Public Health's Paul Ettestad on the big bird questions.
As the state veterinarian for the New Mexico Department of Health, what is your role when it comes to the bird flu risk for New Mexico?
My main role is risk communication. I try to educate people to avoid public hysteria and educate people so they know what they can do to reduce their risk. I also co-ordinate that message with other state agencies.
Specifically in Santa Fe and northern New Mexico there's a lot of organically produced poultry and products that are not mass-produced. Does that affect, one way or the other, the potential danger for us?
You know, right now the avian flu hasn't made it into the United States. The way that people think it might come is if migratory birds from Asia that share common breeding grounds up in Alaska may pass it to birds in North America and bring it down. There's been extensive surveillance of birds in Alaska-it's been going on for several years-and they haven't found it there yet. So it hasn't made it into any of the wild bird population of the United States. If it does, there is always the risk some of those migratory birds will land in areas where there is domestic poultry that's outside and potentially pass it on that way. So there is the potential in small backyard poultry areas, especially if they're near areas where there are waterfowl, because it seems to be mostly in ducks and geese. Then there would be the potential to pass it on that way. When you look at large commercial poultry operations most of those are housed in big buildings where it's not possible for the wild birds to get in and mix.
Is there anything about northern New Mexico, if the avian flu were to enter the United States, that would make us more-or less-susceptible to a bad outbreak?
Our poultry industry is fairly small compared to other states where they have large production and lots of poultry, so we don't have a lot of domestic poultry here. One thing we do have, though, is one of the bird flyways, a central flyway. Birds come down through the Rio Grande Valley…waterfowl like to be near water, so they would concentrate along the Rio Grande River. If H5N1 was found in Alaska and people started looking along the flyways, which I think they're going to in the next year or two, that's one of the places they'd be looking because of the concentration of that flyway along just a few rivers.
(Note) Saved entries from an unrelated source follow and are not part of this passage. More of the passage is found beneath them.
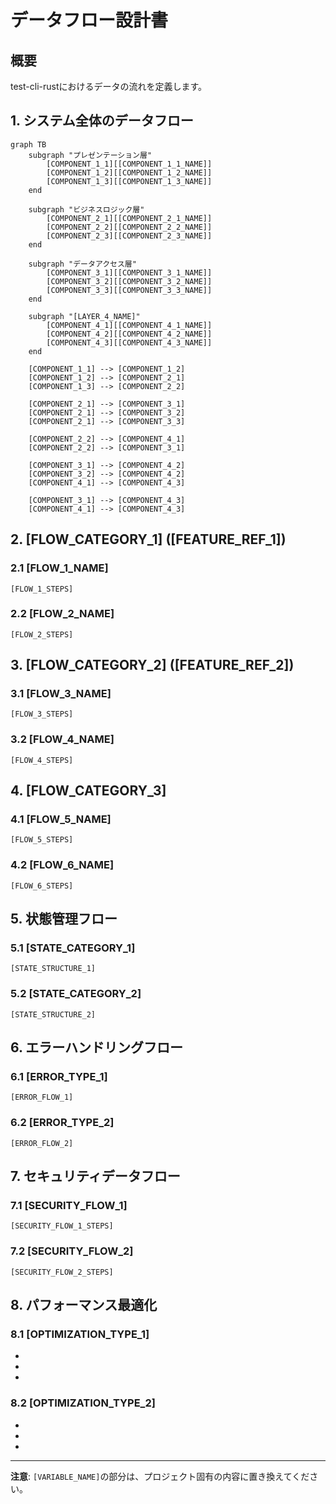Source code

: # データフロー設計書

## 概要

test-cli-rustにおけるデータの流れを定義します。

## 1. システム全体のデータフロー

```mermaid
graph TB
    subgraph "プレゼンテーション層"
        [COMPONENT_1_1][[COMPONENT_1_1_NAME]]
        [COMPONENT_1_2][[COMPONENT_1_2_NAME]]
        [COMPONENT_1_3][[COMPONENT_1_3_NAME]]
    end
    
    subgraph "ビジネスロジック層"
        [COMPONENT_2_1][[COMPONENT_2_1_NAME]]
        [COMPONENT_2_2][[COMPONENT_2_2_NAME]]
        [COMPONENT_2_3][[COMPONENT_2_3_NAME]]
    end
    
    subgraph "データアクセス層"
        [COMPONENT_3_1][[COMPONENT_3_1_NAME]]
        [COMPONENT_3_2][[COMPONENT_3_2_NAME]]
        [COMPONENT_3_3][[COMPONENT_3_3_NAME]]
    end
    
    subgraph "[LAYER_4_NAME]"
        [COMPONENT_4_1][[COMPONENT_4_1_NAME]]
        [COMPONENT_4_2][[COMPONENT_4_2_NAME]]
        [COMPONENT_4_3][[COMPONENT_4_3_NAME]]
    end
    
    [COMPONENT_1_1] --> [COMPONENT_1_2]
    [COMPONENT_1_2] --> [COMPONENT_2_1]
    [COMPONENT_1_3] --> [COMPONENT_2_2]
    
    [COMPONENT_2_1] --> [COMPONENT_3_1]
    [COMPONENT_2_1] --> [COMPONENT_3_2]
    [COMPONENT_2_1] --> [COMPONENT_3_3]
    
    [COMPONENT_2_2] --> [COMPONENT_4_1]
    [COMPONENT_2_2] --> [COMPONENT_3_1]
    
    [COMPONENT_3_1] --> [COMPONENT_4_2]
    [COMPONENT_3_2] --> [COMPONENT_4_2]
    [COMPONENT_4_1] --> [COMPONENT_4_3]
    
    [COMPONENT_3_1] --> [COMPONENT_4_3]
    [COMPONENT_4_1] --> [COMPONENT_4_3]
```

## 2. [FLOW_CATEGORY_1] ([FEATURE_REF_1])

### 2.1 [FLOW_1_NAME]

```
[FLOW_1_STEPS]
```

### 2.2 [FLOW_2_NAME]

```
[FLOW_2_STEPS]
```

## 3. [FLOW_CATEGORY_2] ([FEATURE_REF_2])

### 3.1 [FLOW_3_NAME]

```
[FLOW_3_STEPS]
```

### 3.2 [FLOW_4_NAME]

```
[FLOW_4_STEPS]
```

## 4. [FLOW_CATEGORY_3]

### 4.1 [FLOW_5_NAME]

```
[FLOW_5_STEPS]
```

### 4.2 [FLOW_6_NAME]

```
[FLOW_6_STEPS]
```

## 5. 状態管理フロー

### 5.1 [STATE_CATEGORY_1]

```[STATE_FORMAT_1]
[STATE_STRUCTURE_1]
```

### 5.2 [STATE_CATEGORY_2]

```[STATE_FORMAT_2]
[STATE_STRUCTURE_2]
```

## 6. エラーハンドリングフロー

### 6.1 [ERROR_TYPE_1]

```
[ERROR_FLOW_1]
```

### 6.2 [ERROR_TYPE_2]

```
[ERROR_FLOW_2]
```

## 7. セキュリティデータフロー

### 7.1 [SECURITY_FLOW_1]

```
[SECURITY_FLOW_1_STEPS]
```

### 7.2 [SECURITY_FLOW_2]

```
[SECURITY_FLOW_2_STEPS]
```

## 8. パフォーマンス最適化

### 8.1 [OPTIMIZATION_TYPE_1]

- [OPTIMIZATION_1_1]: [OPTIMIZATION_1_1_DESC]
- [OPTIMIZATION_1_2]: [OPTIMIZATION_1_2_DESC]
- [OPTIMIZATION_1_3]: [OPTIMIZATION_1_3_DESC]

### 8.2 [OPTIMIZATION_TYPE_2]

- [OPTIMIZATION_2_1]: [OPTIMIZATION_2_1_DESC]
- [OPTIMIZATION_2_2]: [OPTIMIZATION_2_2_DESC]
- [OPTIMIZATION_2_3]: [OPTIMIZATION_2_3_DESC]

---

**注意**: `[VARIABLE_NAME]`の部分は、プロジェクト固有の内容に置き換えてください。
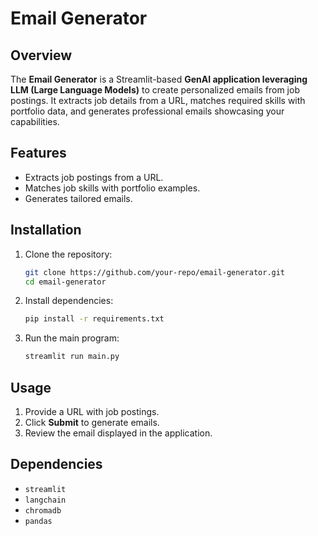 
# Email Generator

## Overview
The **Email Generator** is a Streamlit-based **GenAI application leveraging LLM (Large Language Models)** to create personalized emails from job postings. It extracts job details from a URL, matches required skills with portfolio data, and generates professional emails showcasing your capabilities.

## Features
- Extracts job postings from a URL.
- Matches job skills with portfolio examples.
- Generates tailored emails.

## Installation
1. Clone the repository:
   ```bash
   git clone https://github.com/your-repo/email-generator.git
   cd email-generator
   ```
2. Install dependencies:
   ```bash
   pip install -r requirements.txt
   ```
3. Run the main program:
   ```bash
   streamlit run main.py
   ```

## Usage
1. Provide a URL with job postings.
2. Click **Submit** to generate emails.
3. Review the email displayed in the application.

## Dependencies
- `streamlit`
- `langchain`
- `chromadb`
- `pandas`
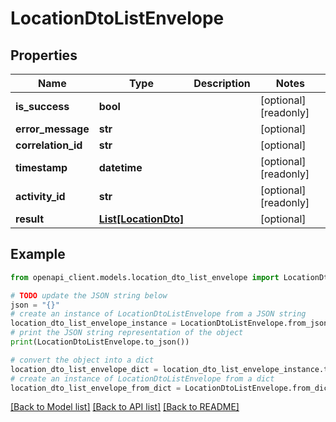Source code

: # LocationDtoListEnvelope


## Properties

Name | Type | Description | Notes
------------ | ------------- | ------------- | -------------
**is_success** | **bool** |  | [optional] [readonly] 
**error_message** | **str** |  | [optional] 
**correlation_id** | **str** |  | [optional] 
**timestamp** | **datetime** |  | [optional] [readonly] 
**activity_id** | **str** |  | [optional] [readonly] 
**result** | [**List[LocationDto]**](LocationDto.md) |  | [optional] 

## Example

```python
from openapi_client.models.location_dto_list_envelope import LocationDtoListEnvelope

# TODO update the JSON string below
json = "{}"
# create an instance of LocationDtoListEnvelope from a JSON string
location_dto_list_envelope_instance = LocationDtoListEnvelope.from_json(json)
# print the JSON string representation of the object
print(LocationDtoListEnvelope.to_json())

# convert the object into a dict
location_dto_list_envelope_dict = location_dto_list_envelope_instance.to_dict()
# create an instance of LocationDtoListEnvelope from a dict
location_dto_list_envelope_from_dict = LocationDtoListEnvelope.from_dict(location_dto_list_envelope_dict)
```
[[Back to Model list]](../README.md#documentation-for-models) [[Back to API list]](../README.md#documentation-for-api-endpoints) [[Back to README]](../README.md)


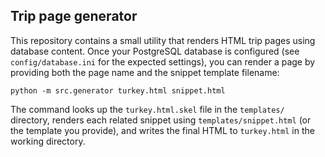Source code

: ## Trip page generator

This repository contains a small utility that renders HTML trip pages using
database content. Once your PostgreSQL database is configured (see
`config/database.ini` for the expected settings), you can render a page by
providing both the page name and the snippet template filename:

```
python -m src.generator turkey.html snippet.html
```

The command looks up the `turkey.html.skel` file in the `templates/` directory,
renders each related snippet using `templates/snippet.html` (or the template you
provide), and writes the final HTML to `turkey.html` in the working directory.
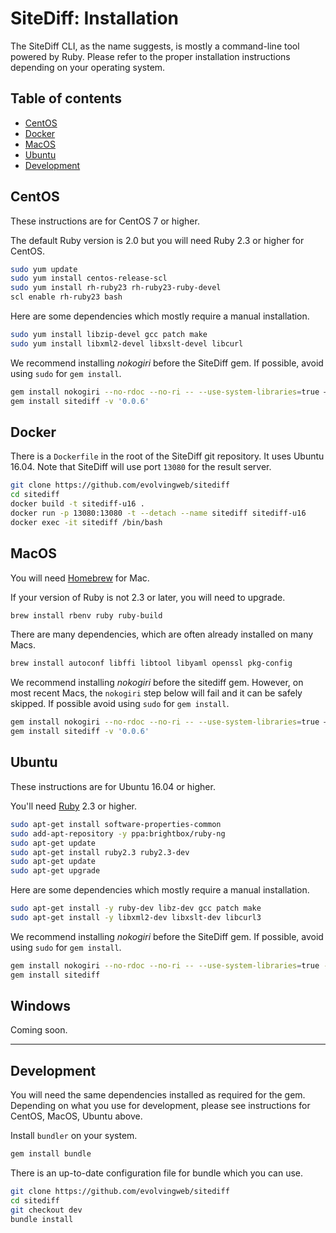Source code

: # SiteDiff: Installation

The SiteDiff CLI, as the name suggests, is mostly a command-line tool powered
by Ruby. Please refer to the proper installation instructions depending on your
operating system.

## Table of contents

* [CentOS](#centos)
* [Docker](#docker)
* [MacOS](#macos)
* [Ubuntu](#ubuntu)
* [Development](#development)

## CentOS

These instructions are for CentOS 7 or higher.

The default Ruby version is 2.0 but you will need Ruby 2.3 or higher for CentOS.

```bash
sudo yum update
sudo yum install centos-release-scl
sudo yum install rh-ruby23 rh-ruby23-ruby-devel
scl enable rh-ruby23 bash
```

Here are some dependencies which mostly require a manual installation.

```bash
sudo yum install libzip-devel gcc patch make
sudo yum install libxml2-devel libxslt-devel libcurl
```

We recommend installing _nokogiri_ before the SiteDiff gem. If possible,
avoid using `sudo` for `gem install`.

```bash
gem install nokogiri --no-rdoc --no-ri -- --use-system-libraries=true —with-xml2-include=/usr/include/libxml2
gem install sitediff -v '0.0.6'
```

## Docker

There is a `Dockerfile` in the root of the SiteDiff git repository. It uses
Ubuntu 16.04. Note that SiteDiff will use port `13080` for the result server.

```bash
git clone https://github.com/evolvingweb/sitediff
cd sitediff
docker build -t sitediff-u16 .
docker run -p 13080:13080 -t --detach --name sitediff sitediff-u16
docker exec -it sitediff /bin/bash
```

## MacOS

You will need [Homebrew](https://brew.sh/) for Mac.

If your version of Ruby is not 2.3 or later, you will need to upgrade.

```bash
brew install rbenv ruby ruby-build
```

There are many dependencies, which are often already installed on many Macs.

```bash
brew install autoconf libffi libtool libyaml openssl pkg-config
```

We recommend installing _nokogiri_ before the sitediff gem. However, on most
recent Macs, the `nokogiri` step below will fail and it can be safely skipped.
If possible avoid using `sudo` for `gem install`.

```bash
gem install nokogiri --no-rdoc --no-ri -- --use-system-libraries=true —with-xml2-include=/usr/include/libxml2
gem install sitediff -v '0.0.6'
```

## Ubuntu

These instructions are for Ubuntu 16.04 or higher.

You'll need [Ruby](https://www.ruby-lang.org/) 2.3 or higher.

```bash
sudo apt-get install software-properties-common
sudo add-apt-repository -y ppa:brightbox/ruby-ng
sudo apt-get update
sudo apt-get install ruby2.3 ruby2.3-dev
sudo apt-get update
sudo apt-get upgrade
```

Here are some dependencies which mostly require a manual installation.

```bash
sudo apt-get install -y ruby-dev libz-dev gcc patch make
sudo apt-get install -y libxml2-dev libxslt-dev libcurl3
```

We recommend installing _nokogiri_ before the SiteDiff gem. If possible,
avoid using `sudo` for `gem install`.

```bash
gem install nokogiri --no-rdoc --no-ri -- --use-system-libraries=true --with-xml2-include=/usr/include/libxml2
gem install sitediff
```

## Windows

Coming soon.

---

## Development

You will need the same dependencies installed as required for the gem.
Depending on what you use for development, please see instructions for
CentOS, MacOS, Ubuntu above.

Install `bundler` on your system.

```bash
gem install bundle
```

There is an up-to-date configuration file for bundle which you can use.

```bash
git clone https://github.com/evolvingweb/sitediff
cd sitediff
git checkout dev
bundle install
```
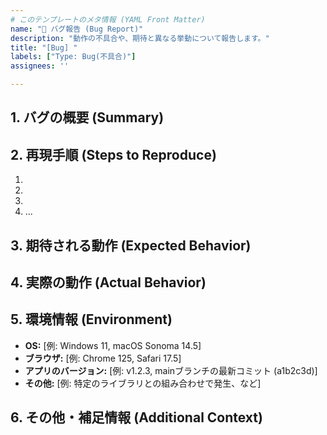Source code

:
 ```yaml
---
# このテンプレートのメタ情報 (YAML Front Matter)
name: "🐛 バグ報告 (Bug Report)"
description: "動作の不具合や、期待と異なる挙動について報告します。"
title: "[Bug] "
labels: ["Type: Bug(不具合)"]
assignees: ''

---
```


<!--
バグ報告にご協力いただき、ありがとうございます！
以下の項目を、分かる範囲でご記入ください。
-->

## 1. バグの概要 (Summary)
<!--
何が問題なのか、簡潔に説明してください。
例：ログイン画面で、パスワードを50文字以上入力するとアプリケーションがクラッシュする。
-->


## 2. 再現手順 (Steps to Reproduce)
<!--
このバグを再現させるための、具体的な手順をステップバイステップで記述してください。
-->
1. 
2. 
3. 
4. ...

## 3. 期待される動作 (Expected Behavior)
<!--
本来、どのような動作をするべきだったかを説明してください。
-->


## 4. 実際の動作 (Actual Behavior)
<!--
実際に何が起きたかを説明してください。
可能であれば、エラーメッセージの全文や、スクリーンショット、GIF動画などを貼り付けてください。
-->


## 5. 環境情報 (Environment)
<!--
バグが発生した環境について、分かる範囲でご記入ください。
-->
-   **OS:** [例: Windows 11, macOS Sonoma 14.5]
-   **ブラウザ:** [例: Chrome 125, Safari 17.5]
-   **アプリのバージョン:** [例: v1.2.3, mainブランチの最新コミット (a1b2c3d)]
-   **その他:** [例: 特定のライブラリとの組み合わせで発生、など]

## 6. その他・補足情報 (Additional Context)
<!--
その他、問題解決の助けになりそうな情報があれば、自由に記述してください。
-->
So that would be where you would look, that would be where you would be concerned that wild birds could infect domestic poultry and where you would want to concentrate some of your education efforts to let people know they want to cage their birds such that they won't have contact with wild birds.
In terms of that education, does the state government have any sort of regulation for smaller farms?
The New Mexico Livestock Board has jurisdiction over domestic poultry and diseases of domestic poultry and avian influenza is reportable to the New Mexico Livestock Board. You know, there have been other outbreaks in this country of different types of avian influenza that have gone on in the past. Last summer there was an outbreak of H5N2 in Texas and the US Department of Agriculture along with the state livestock people went in and they had to quarantine that farm and they had to euthanize all the birds. They did surveillance in that area to make sure the birds hadn't transferred it anywhere else. And they were able to fairly rapidly eliminate that disease. Now that's hard to do in places in like Asia where you have lots of birds. Here if we were to get it in our domestic poultry we have enough experience with avian influenza I think they'd be able to put out any kind of outbreak in the domestic poultry. Now if it's in the wild birds that's going to be more difficult.
Since cockfighting is legal in New Mexico, could that be an added risk factor for spreading bird flu?
The only potential other than migrating birds bringing the virus into the domestic population is exotic pet birds being smuggled in. I think there was a case in Britain a couple of weeks ago.
Do you know if most cockfighting birds are smuggled in?
I think we have some breeders here in the state. I'm not sure if some are brought illegally into the state-that would just be a hypothetical.
In all honesty, how scared are you?
At this point I'm not very worried at all because it hasn't made it into Alaska yet. I think people are mixing up bird flu with what we call pandemic flu. I think it's good that people are starting to pay attention to pandemic flu and that we're starting to plan for something like that which might happen, which may or may not be due to this bird flu in the future.
What's the difference?
Well, bird flu is a specific type, this H5N1 avian flu which right now is being transferred to bird, and in a few cases from bird to human. What people are worried about is if this virus mutates and changes such that it becomes readily transmissible from person to person and it becomes a sub-type where people's immune system hasn't seen it before and you have a lot of person to person spread and a lot of fatalities. That may or may not happen with this bird flu, but it could potentially happen with all the different types of flu that are out there from year to year. So if that does happen, with our modern transportation system, with people flying around the world, within a day they're someplace else, then you can see the potential for this flu to spread rapidly without adequate ability to produce a vaccine for everybody quickly.